Task to carry out:
Retype the records that come next, word for word.

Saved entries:
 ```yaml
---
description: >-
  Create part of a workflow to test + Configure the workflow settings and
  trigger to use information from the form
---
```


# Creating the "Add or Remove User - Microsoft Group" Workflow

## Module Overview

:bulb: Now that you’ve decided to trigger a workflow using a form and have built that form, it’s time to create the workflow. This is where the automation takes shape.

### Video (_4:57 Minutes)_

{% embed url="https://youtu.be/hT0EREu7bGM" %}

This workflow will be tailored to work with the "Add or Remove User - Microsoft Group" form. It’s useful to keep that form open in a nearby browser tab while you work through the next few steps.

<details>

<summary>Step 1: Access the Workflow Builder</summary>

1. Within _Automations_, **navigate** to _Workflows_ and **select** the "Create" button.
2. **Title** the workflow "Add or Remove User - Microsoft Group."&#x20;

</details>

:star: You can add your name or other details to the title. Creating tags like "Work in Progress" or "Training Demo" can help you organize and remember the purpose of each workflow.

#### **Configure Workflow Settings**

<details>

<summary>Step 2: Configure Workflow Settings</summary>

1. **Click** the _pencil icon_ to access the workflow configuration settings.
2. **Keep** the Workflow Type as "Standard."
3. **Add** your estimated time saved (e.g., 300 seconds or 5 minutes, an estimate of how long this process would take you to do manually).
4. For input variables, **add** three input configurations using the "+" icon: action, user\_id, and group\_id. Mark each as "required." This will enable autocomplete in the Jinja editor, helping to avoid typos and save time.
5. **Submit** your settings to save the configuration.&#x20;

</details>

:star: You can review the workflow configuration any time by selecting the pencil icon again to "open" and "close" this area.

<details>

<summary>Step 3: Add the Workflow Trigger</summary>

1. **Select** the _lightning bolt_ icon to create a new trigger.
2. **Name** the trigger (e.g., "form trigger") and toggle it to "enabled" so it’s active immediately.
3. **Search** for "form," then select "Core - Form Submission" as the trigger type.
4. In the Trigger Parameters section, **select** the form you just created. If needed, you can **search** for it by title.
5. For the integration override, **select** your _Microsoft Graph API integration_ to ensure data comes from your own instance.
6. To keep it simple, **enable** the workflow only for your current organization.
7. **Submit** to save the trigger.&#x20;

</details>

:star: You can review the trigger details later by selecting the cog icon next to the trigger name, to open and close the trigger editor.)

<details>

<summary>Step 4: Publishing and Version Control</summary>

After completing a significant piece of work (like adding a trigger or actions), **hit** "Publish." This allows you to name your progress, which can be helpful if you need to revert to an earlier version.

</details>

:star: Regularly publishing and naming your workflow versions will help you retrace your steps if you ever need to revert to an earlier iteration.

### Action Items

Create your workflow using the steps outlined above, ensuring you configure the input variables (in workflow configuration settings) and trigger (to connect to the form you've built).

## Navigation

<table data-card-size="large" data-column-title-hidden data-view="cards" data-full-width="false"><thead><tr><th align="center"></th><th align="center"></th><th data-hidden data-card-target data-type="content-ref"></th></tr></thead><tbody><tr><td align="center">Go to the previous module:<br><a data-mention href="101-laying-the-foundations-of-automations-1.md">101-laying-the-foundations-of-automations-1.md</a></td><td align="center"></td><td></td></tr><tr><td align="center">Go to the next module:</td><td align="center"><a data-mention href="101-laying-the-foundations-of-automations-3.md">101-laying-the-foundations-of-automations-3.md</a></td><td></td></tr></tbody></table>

Response to this task:
 ```yaml
---
description: >-
  Create part of a workflow to test + Configure the workflow settings and
  trigger to use information from the form
---
```


# Creating the "Add or Remove User - Microsoft Group" Workflow

## Module Overview

:bulb: Now that you’ve decided to trigger a workflow using a form and have built that form, it’s time to create the workflow. This is where the automation takes shape.

### Video (_4:57 Minutes)_

{% embed url="https://youtu.be/hT0EREu7bGM" %}

This workflow will be tailored to work with the "Add or Remove User - Microsoft Group" form. It’s useful to keep that form open in a nearby browser tab while you work through the next few steps.

<details>

<summary>Step 1: Access the Workflow Builder</summary>

1. Within _Automations_, **navigate** to _Workflows_ and **select** the "Create" button.
2. **Title** the workflow "Add or Remove User - Microsoft Group."&#x20;

</details>

:star: You can add your name or other details to the title. Creating tags like "Work in Progress" or "Training Demo" can help you organize and remember the purpose of each workflow.

#### **Configure Workflow Settings**

<details>

<summary>Step 2: Configure Workflow Settings</summary>

1. **Click** the _pencil icon_ to access the workflow configuration settings.
2. **Keep** the Workflow Type as "Standard."
3. **Add** your estimated time saved (e.g., 300 seconds or 5 minutes, an estimate of how long this process would take you to do manually).
4. For input variables, **add** three input configurations using the "+" icon: action, user\_id, and group\_id. Mark each as "required." This will enable autocomplete in the Jinja editor, helping to avoid typos and save time.
5. **Submit** your settings to save the configuration.&#x20;

</details>

:star: You can review the workflow configuration any time by selecting the pencil icon again to "open" and "close" this area.

<details>

<summary>Step 3: Add the Workflow Trigger</summary>

1. **Select** the _lightning bolt_ icon to create a new trigger.
2. **Name** the trigger (e.g., "form trigger") and toggle it to "enabled" so it’s active immediately.
3. **Search** for "form," then select "Core - Form Submission" as the trigger type.
4. In the Trigger Parameters section, **select** the form you just created. If needed, you can **search** for it by title.
5. For the integration override, **select** your _Microsoft Graph API integration_ to ensure data comes from your own instance.
6. To keep it simple, **enable** the workflow only for your current organization.
7. **Submit** to save the trigger.&#x20;

</details>

:star: You can review the trigger details later by selecting the cog icon next to the trigger name, to open and close the trigger editor.)

<details>

<summary>Step 4: Publishing and Version Control</summary>

After completing a significant piece of work (like adding a trigger or actions), **hit** "Publish." This allows you to name your progress, which can be helpful if you need to revert to an earlier version.

</details>

:star: Regularly publishing and naming your workflow versions will help you retrace your steps if you ever need to revert to an earlier iteration.

### Action Items

Create your workflow using the steps outlined above, ensuring you configure the input variables (in workflow configuration settings) and trigger (to connect to the form you've built).

## Navigation

<table data-card-size="large" data-column-title-hidden data-view="cards" data-full-width="false"><thead><tr><th align="center"></th><th align="center"></th><th data-hidden data-card-target data-type="content-ref"></th></tr></thead><tbody><tr><td align="center">Go to the previous module:<br><a data-mention href="101-laying-the-foundations-of-automations-1.md">101-laying-the-foundations-of-automations-1.md</a></td><td align="center"></td><td></td></tr><tr><td align="center">Go to the next module:</td><td align="center"><a data-mention href="101-laying-the-foundations-of-automations-3.md">101-laying-the-foundations-of-automations-3.md</a></td><td></td></tr></tbody></table>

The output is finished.